Giulio Busi ha commentato sul Sole 24 Ore (6 agosto): “Dei circa 35 mila manoscritti ebraici del Medio Evo e Rinascimento compresi nella raccolta di microfilm della Biblioteca Nazionale Ebraica di Gerusalemme quasi la metà provengono dall’Italia: qui sono stati copiati, o comunque conservati per molti secoli, prima di esser venduti a partire dall’Ottocento. (…) L’emorragia del patrimonio ebraico italiano verso l’estero è stata impressionante, e si può dire che sia continuata, con esportazioni più o meno illegali, fino a ieri. A questo punto, conservare e valorizzare ogni volume è importante, ed è fondamentale che non vada persa la continuità di questi beni con il loro contesto storico”. In questo spirito (ben colto anche da Francesca Sironi sull’Espresso del 16 luglio e da Ariela Piattelli sulla Stampa del 24 ottobre), il direttore generale agli Archivi Gino Famiglietti ha fermato la vendita, garantendo il restauro del manoscritto in Italia (dove le competenze in merito sono di primissimo ordine), nonché il suo acquisto alle collezioni pubbliche, per la conservazione in perpetuo nell’Archivio di Stato di Mantova.

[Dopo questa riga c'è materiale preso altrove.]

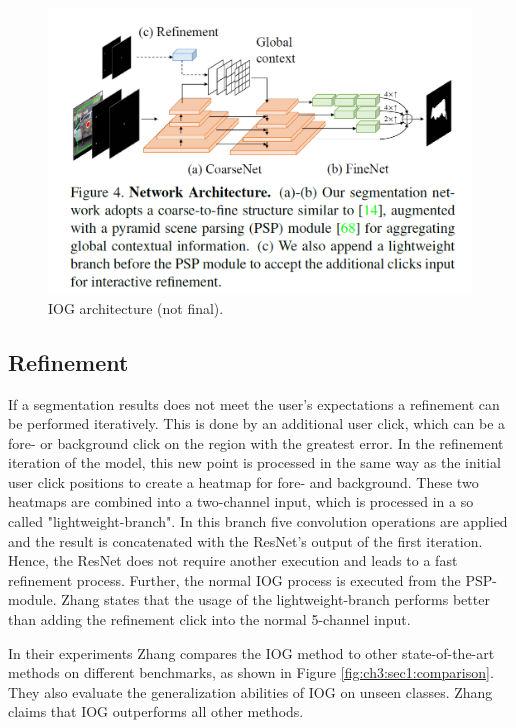 \begin{figure}
	\includegraphics[width=\linewidth]{figures/chap31_arch.png}
	\caption{IOG architecture (not final).}
	\label{fig:ch3:sec1:arch}
\end{figure}

\subsection{Refinement}\label{ord:ch3:sec1:subsec3}
If a segmentation results does not meet the user's expectations a refinement can be performed iteratively. 
This is done by an additional user click, which can be a fore- or background click on the region with the greatest error. 
In the refinement iteration of the model, this new point is processed in the same way as the initial user click positions to create a heatmap for fore- and background.
These two heatmaps are combined into a two-channel input, which is processed in a so called "lightweight-branch". 
In this branch five convolution operations are applied and the result is concatenated with the ResNet's output of the first iteration.
Hence, the ResNet does not require another execution and leads to a fast refinement process.
Further, the normal IOG process is executed from the PSP-module. 
Zhang states that the usage of the lightweight-branch performs better than adding the refinement click into the normal 5-channel input.

In their experiments Zhang compares the IOG method to other state-of-the-art methods on different benchmarks, as shown in Figure \ref{fig:ch3:sec1:comparison}.
They also evaluate the generalization abilities of IOG on unseen classes.
Zhang claims that IOG outperforms all other methods.

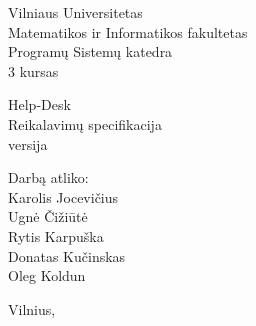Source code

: \begin{titlepage}
    \begin{center}

        {\large
            Vilniaus Universitetas \\
            Matematikos ir Informatikos fakultetas \\
            Programų Sistemų katedra \\
            3 kursas
        }

        \vspace{\fill}

        {\huge
            Help-Desk
        } \\[0.5cm]
        {\large
            Reikalavimų specifikacija \\
            \versionString{} versija
        }

        \vspace{3cm}

        \begin{flushright}
            \begin{minipage}{0.4\textwidth}
                Darbą atliko: \\
                Karolis Jocevičius \\
                Ugnė Čižiūtė \\
                Rytis Karpuška \\
                Donatas Kučinskas \\
                Oleg Koldun
            \end{minipage}
        \end{flushright}

        \vspace{\fill}

        {\large Vilnius, \the\year}

    \end{center}
\end{titlepage}
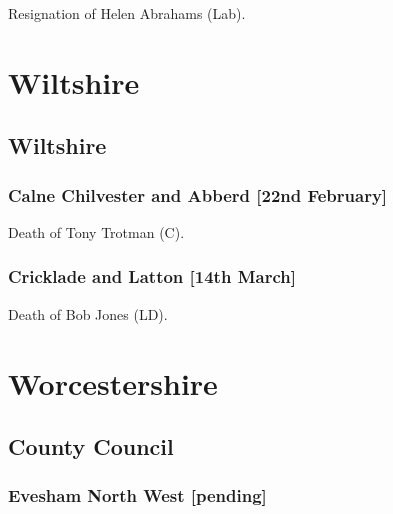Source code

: \documentclass[a4paper,openany]{book}
\begin{document}
\begin{resultsiii}

Resignation of Helen Abrahams (Lab).

\section{Wiltshire}

\subsection*{Wiltshire}

\subsubsection*{Calne Chilvester and Abberd \hspace*{\fill}\nolinebreak[1]%
	\enspace\hspace*{\fill}
	[22nd February]}


Death of Tony Trotman (C).

\subsubsection*{Cricklade and Latton \hspace*{\fill}\nolinebreak[1]%
	\enspace\hspace*{\fill}
	[14th March]}


Death of Bob Jones (LD).

\section{Worcestershire}

\subsection*{County Council}

\subsubsection*{Evesham North West \hspace*{\fill}\nolinebreak[1]%
	\enspace\hspace*{\fill}
	[pending]}


\end{resultsiii}
\end{document}
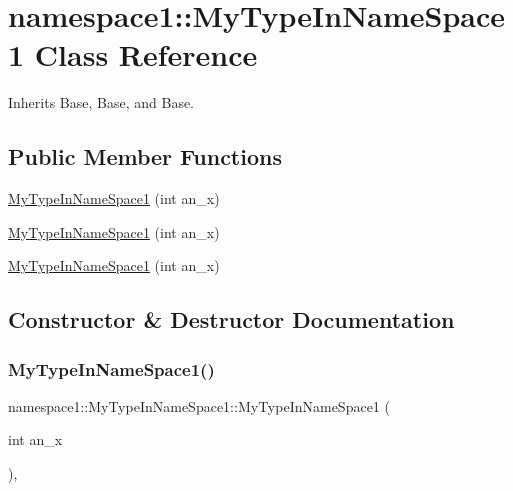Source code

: \hypertarget{classnamespace1_1_1_my_type_in_name_space1}{}\section{namespace1\+::My\+Type\+In\+Name\+Space1 Class Reference}
\label{classnamespace1_1_1_my_type_in_name_space1}


Inherits Base, Base, and Base.

\subsection*{Public Member Functions}
\begin{DoxyCompactItemize}
\item 
\mbox{\hyperlink{classnamespace1_1_1_my_type_in_name_space1_a2e4277aa118e9b83045a18392188a0d8}{My\+Type\+In\+Name\+Space1}} (int an\+\_\+x)
\item 
\mbox{\hyperlink{classnamespace1_1_1_my_type_in_name_space1_a2e4277aa118e9b83045a18392188a0d8}{My\+Type\+In\+Name\+Space1}} (int an\+\_\+x)
\item 
\mbox{\hyperlink{classnamespace1_1_1_my_type_in_name_space1_a2e4277aa118e9b83045a18392188a0d8}{My\+Type\+In\+Name\+Space1}} (int an\+\_\+x)
\end{DoxyCompactItemize}


\subsection{Constructor \& Destructor Documentation}
\mbox{\label{classnamespace1_1_1_my_type_in_name_space1_a2e4277aa118e9b83045a18392188a0d8}} 
\subsubsection{\texorpdfstring{MyTypeInNameSpace1()}{MyTypeInNameSpace1()}\hspace{0.1cm}{\footnotesize\ttfamily [1/3]}}
{\footnotesize\ttfamily namespace1\+::\+My\+Type\+In\+Name\+Space1\+::\+My\+Type\+In\+Name\+Space1 (\begin{DoxyParamCaption}\item[{int}]{an\+\_\+x }\end{DoxyParamCaption})\hspace{0.3cm}{\ttfamily [inline]}, {\ttfamily [explicit]}}

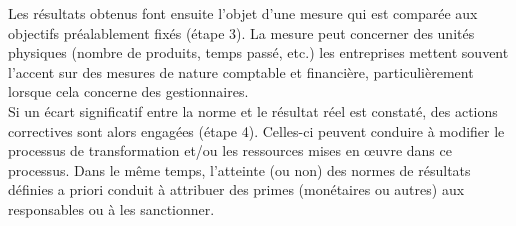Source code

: \documentclass{kaobook}
\begin{document}
Les résultats obtenus font ensuite l’objet d’une mesure qui est comparée aux objectifs préalablement fixés (étape 3). La mesure peut concerner des unités physiques (nombre de produits, temps passé, etc.) les entreprises mettent souvent l’accent sur des mesures de nature comptable et financière, particulièrement lorsque cela concerne des gestionnaires.\\
Si un écart significatif entre la norme et le résultat réel est constaté, des actions correctives sont alors engagées (étape 4). Celles-ci peuvent conduire à modifier le processus de transformation et/ou les ressources mises en œuvre dans ce processus. Dans le même temps, l’atteinte (ou non) des normes de résultats définies a priori conduit à attribuer des primes (monétaires ou autres) aux responsables ou à les sanctionner.\\
\end{document}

Non è possibile ripercorrere qui l’intricatissimo iter dei due tentati acquisti, che avrebbero impoverito il patrimonio nazionale, e dei fondatissimi argomenti giuridico-istituzionali che hanno assicurato la permanenza del volume nella stessa città dove si trova da cinquecento anni. Ma vale la pena di ricordare che il potenziale acquirente austriaco ha fatto ricorso al Tar, con alcuni argomenti-boomerang che galleggiano nel vuoto: come non esistesse né la storia, né la storia culturale, né tanto meno il diritto. Si sostiene infatti che lo Stato avrebbe “cambiato idea”, prima inclinando verso il consenso all’acquisto da parte di una fondazione straniera e poi negandolo, quando invece il primo accordo si basava su un’istruttoria insufficiente e superficiale. Si dice che l’atto di acquisto del manoscritto nel 1516, in quanto privato, non sarebbe sottoposto a tutela, e potrebbe anche esser venduto separatamente: bestemmia contro il diritto e le buone pratiche di conservazione bibliotecaria e archivistica. Si lascia intendere che il manoscritto, in quanto di cultura ebraica e scritto fuori d’Italia, non farebbe parte integrante del patrimonio storico e artistico del Paese. Si propugna dunque una sorta di “pulizia etnica”, come se nulla contassero i 500 anni trascorsi a Mantova.
Di fronte a un’argomentazione tanto debole, una sola domanda: ma sarà vero che lo studio legale Bonelli Erede, che rappresenta la fondazione austriaca nella causa contro il ministero dei Beni Culturali per l’affaire Maimonide, è lo stesso che assiste il medesimo ministero nella messa a punto di un “Piano strategico di sviluppo della fotografia”? E come mai, per tale compito, non si è ricorso all’Avvocatura dello Stato?